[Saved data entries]
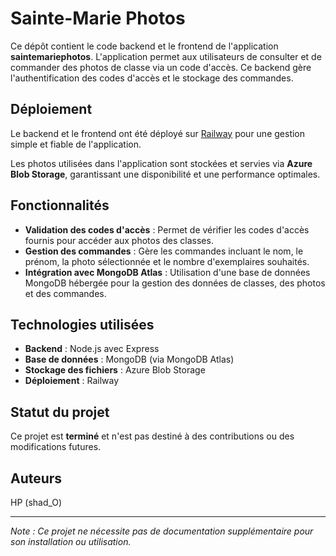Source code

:# Sainte-Marie Photos

Ce dépôt contient le code backend et le frontend de l'application **saintemariephotos**. 
L'application permet aux utilisateurs de consulter et de commander des photos de classe via un code d'accès. Ce backend gère l'authentification des codes d'accès et le stockage des commandes.

## Déploiement

Le backend et le frontend ont été déployé sur [Railway](https://railway.app) pour une gestion simple et fiable de l'application. 

Les photos utilisées dans l'application sont stockées et servies via **Azure Blob Storage**, garantissant une disponibilité et une performance optimales.

## Fonctionnalités

- **Validation des codes d'accès** : Permet de vérifier les codes d'accès fournis pour accéder aux photos des classes.
- **Gestion des commandes** : Gère les commandes incluant le nom, le prénom, la photo sélectionnée et le nombre d'exemplaires souhaités.
- **Intégration avec MongoDB Atlas** : Utilisation d'une base de données MongoDB hébergée pour la gestion des données de classes, des photos et des commandes.

## Technologies utilisées

- **Backend** : Node.js avec Express
- **Base de données** : MongoDB (via MongoDB Atlas)
- **Stockage des fichiers** : Azure Blob Storage
- **Déploiement** : Railway

## Statut du projet

Ce projet est **terminé** et n'est pas destiné à des contributions ou des modifications futures.

## Auteurs

HP (shad_O)

---

*Note : Ce projet ne nécessite pas de documentation supplémentaire pour son installation ou utilisation.* 
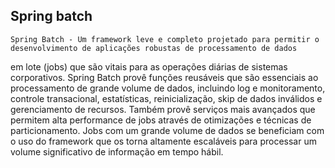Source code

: ## Spring batch

	Spring Batch - Um framework leve e completo projetado para permitir o desenvolvimento de aplicações robustas de processamento de dados 
em lote (jobs) que são vitais para as operações diárias de sistemas corporativos. Spring Batch provê funções reusáveis que são essenciais 
ao processamento de grande volume de dados, incluindo log e monitoramento, controle transacional, estatísticas, reinicialização, skip de 
dados inválidos e gerenciamento de recursos. Também provê serviços mais avançados que permitem alta performance de jobs através de otimizações 
e técnicas de particionamento. Jobs com um grande volume de dados se beneficiam com o uso do framework que os torna altamente escaláveis para 
processar um volume significativo de informação em tempo hábil.
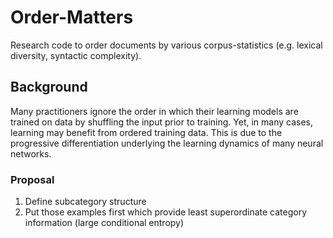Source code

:# Order-Matters

Research code to order documents by various corpus-statistics (e.g. lexical diversity, syntactic complexity).

## Background

Many practitioners ignore the order in which their learning models are trained on data by shuffling the input prior to training.
Yet, in many cases, learning may benefit from ordered training data.
This is due to the progressive differentiation underlying the learning dynamics of many neural networks.
 
### Proposal

1. Define subcategory structure
2. Put those examples first which provide least superordinate category information (large conditional entropy)
 
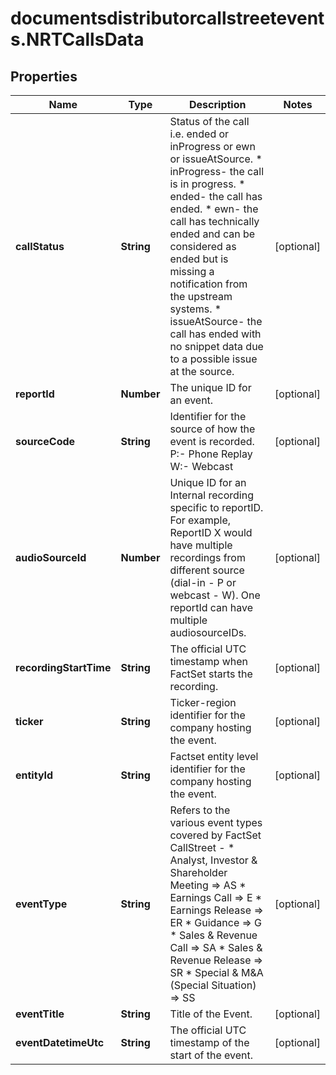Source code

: # documentsdistributorcallstreetevents.NRTCallsData

## Properties

Name | Type | Description | Notes
------------ | ------------- | ------------- | -------------
**callStatus** | **String** | Status of the call i.e. ended or inProgress or ewn or issueAtSource.  * inProgress- the call is in progress. * ended- the call has ended. * ewn- the call has technically ended and can be considered as ended but is missing a notification from the upstream systems. * issueAtSource- the call has ended with no snippet data due to a possible issue at the source. | [optional] 
**reportId** | **Number** | The unique ID for an event. | [optional] 
**sourceCode** | **String** | Identifier for the source of how the event is recorded. P:- Phone Replay W:- Webcast | [optional] 
**audioSourceId** | **Number** | Unique ID for an Internal recording specific to reportID. For example, ReportID X would have multiple recordings from different source (dial-in - P or webcast - W). One reportId can have multiple audiosourceIDs. | [optional] 
**recordingStartTime** | **String** | The official UTC timestamp when FactSet starts the recording. | [optional] 
**ticker** | **String** | Ticker-region identifier for the company hosting the event. | [optional] 
**entityId** | **String** | Factset entity level identifier for the company hosting the event. | [optional] 
**eventType** | **String** | Refers to the various event types covered by FactSet CallStreet - * Analyst, Investor &amp; Shareholder Meeting &#x3D;&gt; AS * Earnings Call &#x3D;&gt; E * Earnings Release &#x3D;&gt; ER * Guidance &#x3D;&gt; G * Sales &amp; Revenue Call &#x3D;&gt; SA * Sales &amp; Revenue Release &#x3D;&gt; SR * Special &amp; M&amp;A (Special Situation) &#x3D;&gt; SS | [optional] 
**eventTitle** | **String** | Title of the Event. | [optional] 
**eventDatetimeUtc** | **String** | The official UTC timestamp of the start of the event. | [optional] 


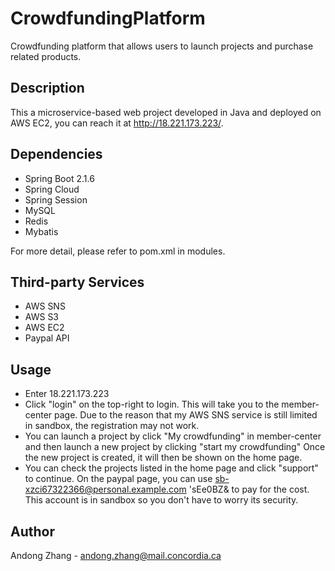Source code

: # CrowdfundingPlatform
Crowdfunding platform that allows users to launch projects and purchase related products.

## Description
This a microservice-based web project developed in Java and deployed on AWS EC2, you can reach it at http://18.221.173.223/.


## Dependencies
 * Spring Boot 2.1.6
 * Spring Cloud 
 * Spring Session
 * MySQL
 * Redis
 * Mybatis

For more detail, please refer to pom.xml in modules.

## Third-party Services
 * AWS SNS
 * AWS S3
 * AWS EC2
 * Paypal API

## Usage
 * Enter 18.221.173.223
 * Click "login" on the top-right to login. This will take you to the member-center page.
    Due to the reason that my AWS SNS service is still limited in sandbox, the registration may not work.
 * You can launch a project by click "My crowdfunding" in member-center and then launch a new project by clicking "start my crowdfunding"
    Once the new project is created, it will then be shown on the home page.
 * You can check the projects listed in the home page and click "support" to continue.
    On the paypal page, you can use 
	sb-xzci67322366@personal.example.com 
	'sEe0BZ&
    to pay for the cost. This account is in sandbox so you don't have to worry its security.

## Author
Andong Zhang - andong.zhang@mail.concordia.ca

Description of the task -
The line containing "- **Gestion des" marks where the copy ends; print every line before it from the start of the records, and that line too, but no pictures.

Written answer -
Source code

:# Sainte-Marie Photos

Ce dépôt contient le code backend et le frontend de l'application **saintemariephotos**. 
L'application permet aux utilisateurs de consulter et de commander des photos de classe via un code d'accès. Ce backend gère l'authentification des codes d'accès et le stockage des commandes.

## Déploiement

Le backend et le frontend ont été déployé sur [Railway](https://railway.app) pour une gestion simple et fiable de l'application. 

Les photos utilisées dans l'application sont stockées et servies via **Azure Blob Storage**, garantissant une disponibilité et une performance optimales.

## Fonctionnalités

- **Validation des codes d'accès** : Permet de vérifier les codes d'accès fournis pour accéder aux photos des classes.
- **Gestion des commandes** : Gère les commandes incluant le nom, le prénom, la photo sélectionnée et le nombre d'exemplaires souhaités.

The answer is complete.